Ahora bien, en cuanto que el espíritu cierto de sí mismo, como alma bella, no posee la fuerza de la enajenación de aquel saber de ella misma que mantiene en sí, no puede llegar a la igualdad con la conciencia que ha sido repudiada ni tampoco, por tanto, a la unidad intuida de ella misma en otro, no puede llegar al ser allí; la igualdad se produce, por consiguiente, sólo de un modo negativo, como un ser carente de espíritu. El alma bella carente de realidad, en la contradicción de su puro sí mismo y de la necesidad del mismo de enajenarse en el ser y de trocarse en realidad, y quedándose en la inmediatez de esta oposición retenida —una inmediatez que es solamente el término intermedio o antítesis que podría reconcilarse, pero llevado hasta su abstracción pura y que es el ser puro o la nada vacía—; el alma bella, por tanto, como conciencia de esta contradicción en su inconciliada inmediatez, se ve desgarrada hasta la locura y se consume en una nostálgica tuberculosis. Esa conciencia abandona, por tanto, de hecho, el ser para sí al que tanto se aferra, y sólo da lugar a la unidad carente de espíritu del ser sin más.
La verdadera nivelación, a saber, la nivelación autoconsciente y existente de las dos partes, se sigue necesariamente de lo que antecede y se contiene ya allí. La ruptura del corazón duro y su exaltación a universalidad es el mismo movimiento ya expresado en la consciencia que se confesaba. Las heridas del espíritu se curan sin dejar cicatriz; el hecho no es imperecedero, sino que es devuelto a sí mismo por el espíritu, y el aspecto de individualidad que se halla presente en él, sea como intención o como negatividad y limitación que existe allí, desaparece enseguida. El yo que lleva a cabo la acción, la forma de su actuar, es sólo un momento del todo, y del mismo modo lo es el conocimiento que con su juicio determina y establece la distinción entre los aspectos individuales y los universales de la acción. La mala consciencia a la que nos hemos referido arriba pone su objetivación externa, o se pone a sí misma, como un momento nada más, al haberse visto inducida a confesarse debido a la visión de sí mismo percibida en el otro. Pero igual que la primera tiene que renunciar a su existencia en la particularidad, unilateral y no reconocida, de la misma manera habrá de renunciar este otro a su juicio unilateral y no reconocido. E igual que la primera manifiesta el poder del Espíritu sobre su existencia efectiva, del mismo modo este otro manifiesta la potencia del Espíritu frente al propio concepto de sí.

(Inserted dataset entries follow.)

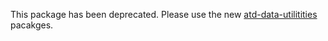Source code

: This package has been deprecated. Please use the new [atd-data-utilitities](https://github.com/cityofaustin/atd-data-utilities) pacakges.
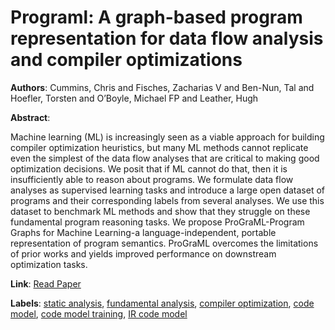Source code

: # Programl: A graph-based program representation for data flow analysis and compiler optimizations

**Authors**: Cummins, Chris and Fisches, Zacharias V and Ben-Nun, Tal and Hoefler, Torsten and O’Boyle, Michael FP and Leather, Hugh

**Abstract**:

Machine learning (ML) is increasingly seen as a viable approach for building compiler optimization heuristics, but many ML methods cannot replicate even the simplest of the data flow analyses that are critical to making good optimization decisions. We posit that if ML cannot do that, then it is insufficiently able to reason about programs. We formulate data flow analyses as supervised learning tasks and introduce a large open dataset of programs and their corresponding labels from several analyses. We use this dataset to benchmark ML methods and show that they struggle on these fundamental program reasoning tasks. We propose ProGraML-Program Graphs for Machine Learning-a language-independent, portable representation of program semantics. ProGraML overcomes the limitations of prior works and yields improved performance on downstream optimization tasks.

**Link**: [Read Paper](https://arxiv.org/abs/2105.04297)

**Labels**: [static analysis](../../labels/static_analysis.md), [fundamental analysis](../../labels/fundamental_analysis.md), [compiler optimization](../../labels/compiler_optimization.md), [code model](../../labels/code_model.md), [code model training](../../labels/code_model_training.md), [IR code model](../../labels/IR_code_model.md)
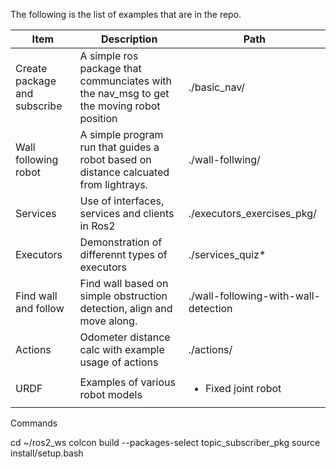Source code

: The following is the list of examples that are in the repo.

|Item|Description|Path|
|-|-|-|
|Create package and subscribe|A simple ros package that communciates with the nav_msg to get the moving robot position|./basic_nav/|
|Wall following robot|A simple program run that guides a robot based on distance calcuated from lightrays. | ./wall-follwing/ |
|Services|Use of interfaces, services and clients in Ros2 | ./executors_exercises_pkg/ |
|Executors|Demonstration of differennt types of executors | ./services_quiz* |
|Find wall and follow|Find wall based on simple obstruction detection, align and move along. | ./wall-following-with-wall-detection |
|Actions|Odometer distance calc with example usage of actions| ./actions/|
|URDF|Examples of various robot models| <ul><li>Fixed joint robot</li><ul> | ./simple |


Commands

cd ~/ros2_ws
colcon build --packages-select topic_subscriber_pkg
source install/setup.bash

Este último, sin embargo, renuncia al pensamiento que divide y a la dureza de corazión del ser para sí que se aferraba a ese pensamiento, porque se ha visto a sí mismo efectivamente en el primero. Esta primera consciencia que que se vuelve sobre su propia existencia efectiva y que echa por la borda su propia realidad, convirtiéndose en una consciencia particular superada, por el hecho mismo de hacerlo se manifiesta como universal. Se vuelve sobre sí como ser esencial, tras su existencia externa efectiva, y se reconoce efectivamente a sí misma como una conciencia universal. El perdón que esta consciencia concede a la primera es la renuncia a sí, a su esencia irreal, a la que se equiparaba aquella otra, que era obrar real, reconociendo como buena a esta otra, a la que la determinación recibida del obrar en el pensamiento llamaba el mal, o más bien da de lado a esta diferencia del pensamiento determinado y a su juicio subjetivamente determinado, al igual que el otro abandona su caracterización subjetiva de la acción. La palabra de reconciliación es el Espíritu objetivamente existente, que contempla el puro conocerse a sí mismo en tanto que esencia universal, en su contrario, en el puro conocimiento de sí en tanto que individualidad absolutamente contenida y singular—un reconocimiento recíproco que es el Espíritu absoluto.